Professor at the Global Scientific Information and Computing Center, Tokyo Institute of Technology
“Status Update of LLM Training in Japan”
19 February 2025
Abstract
The release of DeepSeek-V3 and R1 have shown that state-of-the-art LLMs are reproducible outside OpenAI, Anthropic, and Google. These are not mechanical tools that benefit everyone equally, but are rather intellectual tools that will influence our culture and society. Therefore, it is important for individual countries to be able to control as much of the training pipeline as possible. In this regard, the fact that open models are catching up to closed models, give us hope that training sovereign LLMs is a worthwhile endeavor. In this talk, I will give a status update of the efforts in Japan to train LLMs.

Bio
Rio Yokota is a Professor at the Global Scientific Information and Computing Center, Tokyo Institute of Technology.

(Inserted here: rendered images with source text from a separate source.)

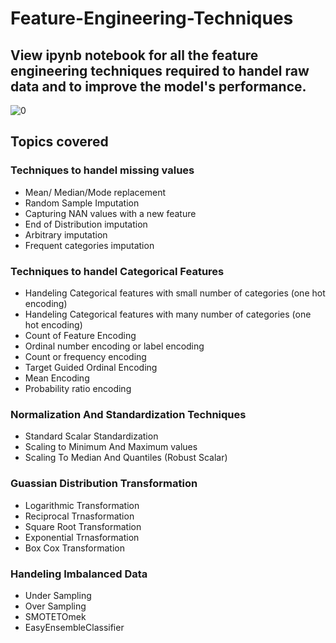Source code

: # Feature-Engineering-Techniques

## View ipynb notebook for all the feature engineering techniques required to handel raw data and to improve the model's performance.

![0](https://user-images.githubusercontent.com/79327536/143132430-97544587-e5d2-4f8d-80ae-397d7d0ca1e3.png)

## Topics covered
### Techniques to handel missing values
- Mean/ Median/Mode replacement
- Random Sample Imputation
- Capturing NAN values with a new feature
- End of Distribution imputation
- Arbitrary imputation
- Frequent categories imputation

### Techniques to handel Categorical Features
- Handeling Categorical features with small number of categories (one hot encoding)
- Handeling Categorical features with many number of categories (one hot encoding)
- Count of Feature Encoding
- Ordinal number encoding or label encoding
- Count or frequency encoding
- Target Guided Ordinal Encoding
- Mean Encoding
- Probability ratio encoding

### Normalization And Standardization Techniques
- Standard Scalar Standardization
- Scaling to Minimum And Maximum values
- Scaling To Median And Quantiles (Robust Scalar)

### Guassian Distribution Transformation 
- Logarithmic Transformation 
- Reciprocal Trnasformation 
- Square Root Transformation 
- Exponential Trnasformation 
- Box Cox Transformation

### Handeling Imbalanced Data
- Under Sampling
- Over Sampling
- SMOTETOmek
- EasyEnsembleClassifier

His research interests lie at the intersection of high performance computing, linear algebra, and machine learning. He is the developer of numerous libraries for fast multipole methods (ExaFMM), hierarchical low-rank algorithms (Hatrix), and information matrices in deep learning (ASDFGHJKL) that scale to the full system on the largest supercomputers today. He has been optimizing algorithms on GPUs since 2006, and was part of a team that received the Gordon Bell prize in 2009 using the first GPU supercomputer. Rio is a member of ACM, IEEE, and SIAM.